In Memory

Except for my annual Christmas post, I don’t do many reruns on my blog, but I’ve lost a faithful blog follower and feel a need to remember. We’ll celebrate the 94 years of Moran Pope’s life at University Baptist Church tomorrow where preparations are already in place for the expected overflow crowd. Here’s the blog I wrote for Valentine’s Day in 2014.

WWII Love Story

Valentine’s Day would be a waste without a good love story, and one of my favorites comes from World War II. Six decades after it happened, Yvonne Pope’s eyes shone every time I heard her tell it. Her husband Moran could entertain with his own version – and with a matching twinkle in his eye.

Small town Newton, Mississippi girls’ wedding expectations included a white dress extending into a long train before a bank of flowers and candelabra with lifelong friends standing up for the couple as bridesmaids and ushers. World War II brought on adjustments. Moran learned he would be shipped out to the South Pacific upon completion of his officer training at Colombia University in New York City. Yvonne left her original wedding plans behind and boarded a train. They were married in Manhattan’s Riverside Church – #38 of 54 Navy couples on the same afternoon. They would be separated for most of the next two years.

After the war, she and Moran settled in Hattiesburg, MS where they raised their son and daughter. He served as mayor and practiced law. She served as gracious hostess. Both were active in community and church activities.

Yvonne’s story was fed by the abundant love songs of the era, and she passed along her love for the music to her daughter. Yvonne played the piano while Melinda sang along. The passion was contagious.

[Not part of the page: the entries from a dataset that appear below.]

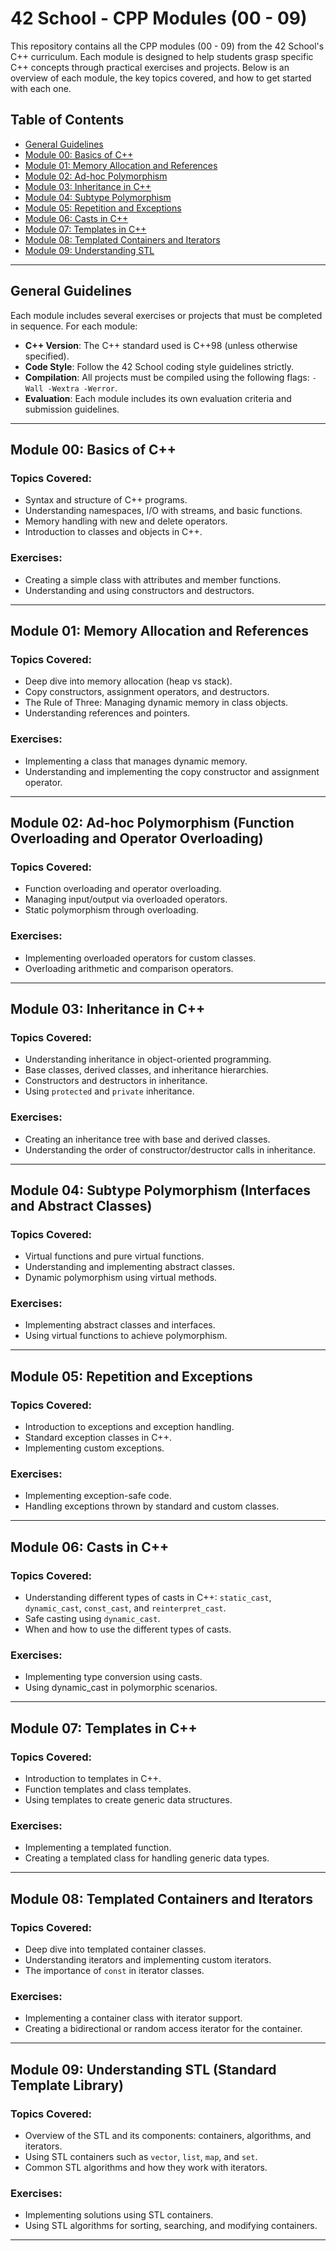 # 42 School - CPP Modules (00 - 09)

This repository contains all the CPP modules (00 - 09) from the 42 School's C++ curriculum. Each module is designed to help students grasp specific C++ concepts through practical exercises and projects. Below is an overview of each module, the key topics covered, and how to get started with each one.

## Table of Contents
- [General Guidelines](#general-guidelines)
- [Module 00: Basics of C++](#module-00-basics-of-c)
- [Module 01: Memory Allocation and References](#module-01-memory-allocation-and-references)
- [Module 02: Ad-hoc Polymorphism](#module-02-ad-hoc-polymorphism)
- [Module 03: Inheritance in C++](#module-03-inheritance-in-c)
- [Module 04: Subtype Polymorphism](#module-04-subtype-polymorphism)
- [Module 05: Repetition and Exceptions](#module-05-repetition-and-exceptions)
- [Module 06: Casts in C++](#module-06-casts-in-c)
- [Module 07: Templates in C++](#module-07-templates-in-c)
- [Module 08: Templated Containers and Iterators](#module-08-templated-containers-and-iterators)
- [Module 09: Understanding STL](#module-09-understanding-stl)

---

## General Guidelines
Each module includes several exercises or projects that must be completed in sequence. For each module:
- **C++ Version**: The C++ standard used is C++98 (unless otherwise specified).
- **Code Style**: Follow the 42 School coding style guidelines strictly.
- **Compilation**: All projects must be compiled using the following flags: `-Wall -Wextra -Werror`.
- **Evaluation**: Each module includes its own evaluation criteria and submission guidelines.

---

## Module 00: Basics of C++
### Topics Covered:
- Syntax and structure of C++ programs.
- Understanding namespaces, I/O with streams, and basic functions.
- Memory handling with new and delete operators.
- Introduction to classes and objects in C++.

### Exercises:
- Creating a simple class with attributes and member functions.
- Understanding and using constructors and destructors.

---

## Module 01: Memory Allocation and References
### Topics Covered:
- Deep dive into memory allocation (heap vs stack).
- Copy constructors, assignment operators, and destructors.
- The Rule of Three: Managing dynamic memory in class objects.
- Understanding references and pointers.

### Exercises:
- Implementing a class that manages dynamic memory.
- Understanding and implementing the copy constructor and assignment operator.

---

## Module 02: Ad-hoc Polymorphism (Function Overloading and Operator Overloading)
### Topics Covered:
- Function overloading and operator overloading.
- Managing input/output via overloaded operators.
- Static polymorphism through overloading.

### Exercises:
- Implementing overloaded operators for custom classes.
- Overloading arithmetic and comparison operators.

---

## Module 03: Inheritance in C++
### Topics Covered:
- Understanding inheritance in object-oriented programming.
- Base classes, derived classes, and inheritance hierarchies.
- Constructors and destructors in inheritance.
- Using `protected` and `private` inheritance.

### Exercises:
- Creating an inheritance tree with base and derived classes.
- Understanding the order of constructor/destructor calls in inheritance.

---

## Module 04: Subtype Polymorphism (Interfaces and Abstract Classes)
### Topics Covered:
- Virtual functions and pure virtual functions.
- Understanding and implementing abstract classes.
- Dynamic polymorphism using virtual methods.

### Exercises:
- Implementing abstract classes and interfaces.
- Using virtual functions to achieve polymorphism.

---

## Module 05: Repetition and Exceptions
### Topics Covered:
- Introduction to exceptions and exception handling.
- Standard exception classes in C++.
- Implementing custom exceptions.

### Exercises:
- Implementing exception-safe code.
- Handling exceptions thrown by standard and custom classes.

---

## Module 06: Casts in C++
### Topics Covered:
- Understanding different types of casts in C++: `static_cast`, `dynamic_cast`, `const_cast`, and `reinterpret_cast`.
- Safe casting using `dynamic_cast`.
- When and how to use the different types of casts.

### Exercises:
- Implementing type conversion using casts.
- Using dynamic_cast in polymorphic scenarios.

---

## Module 07: Templates in C++
### Topics Covered:
- Introduction to templates in C++.
- Function templates and class templates.
- Using templates to create generic data structures.

### Exercises:
- Implementing a templated function.
- Creating a templated class for handling generic data types.

---

## Module 08: Templated Containers and Iterators
### Topics Covered:
- Deep dive into templated container classes.
- Understanding iterators and implementing custom iterators.
- The importance of `const` in iterator classes.

### Exercises:
- Implementing a container class with iterator support.
- Creating a bidirectional or random access iterator for the container.

---

## Module 09: Understanding STL (Standard Template Library)
### Topics Covered:
- Overview of the STL and its components: containers, algorithms, and iterators.
- Using STL containers such as `vector`, `list`, `map`, and `set`.
- Common STL algorithms and how they work with iterators.

### Exercises:
- Implementing solutions using STL containers.
- Using STL algorithms for sorting, searching, and modifying containers.

---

In recent years, as Yvonne’s health failed, Melinda DeRocker made what she describes as a homemade recording for her mother, picking their favorites to share. After Yvonne’s death, with encouragement and support from her husband Rob, the other member of her own love story, Melinda produced a professional album of those songs dedicated to her parents. I listen as I write, “Gibraltar may crumble – Our love is here to stay,” and picture Yvonne and Moran, both storytellers, recounting their versions of the story. While their young love makes for an exciting story, the better part is that the end of it was nowhere in sight with Yvonne’s death sixty-eight years later.

Still forever young at 94, Moran read my blogs on Facebook and often offered a comment. I was in an OLLI class with him a couple of weeks before his death where he still relished learning something new. He savored life until, like the grandfather’s clock in the song, his heart stopped short on March 2 never to go again. My own heart is grateful for the smiles he brought with his stories and for the example he set of how to live and how to die.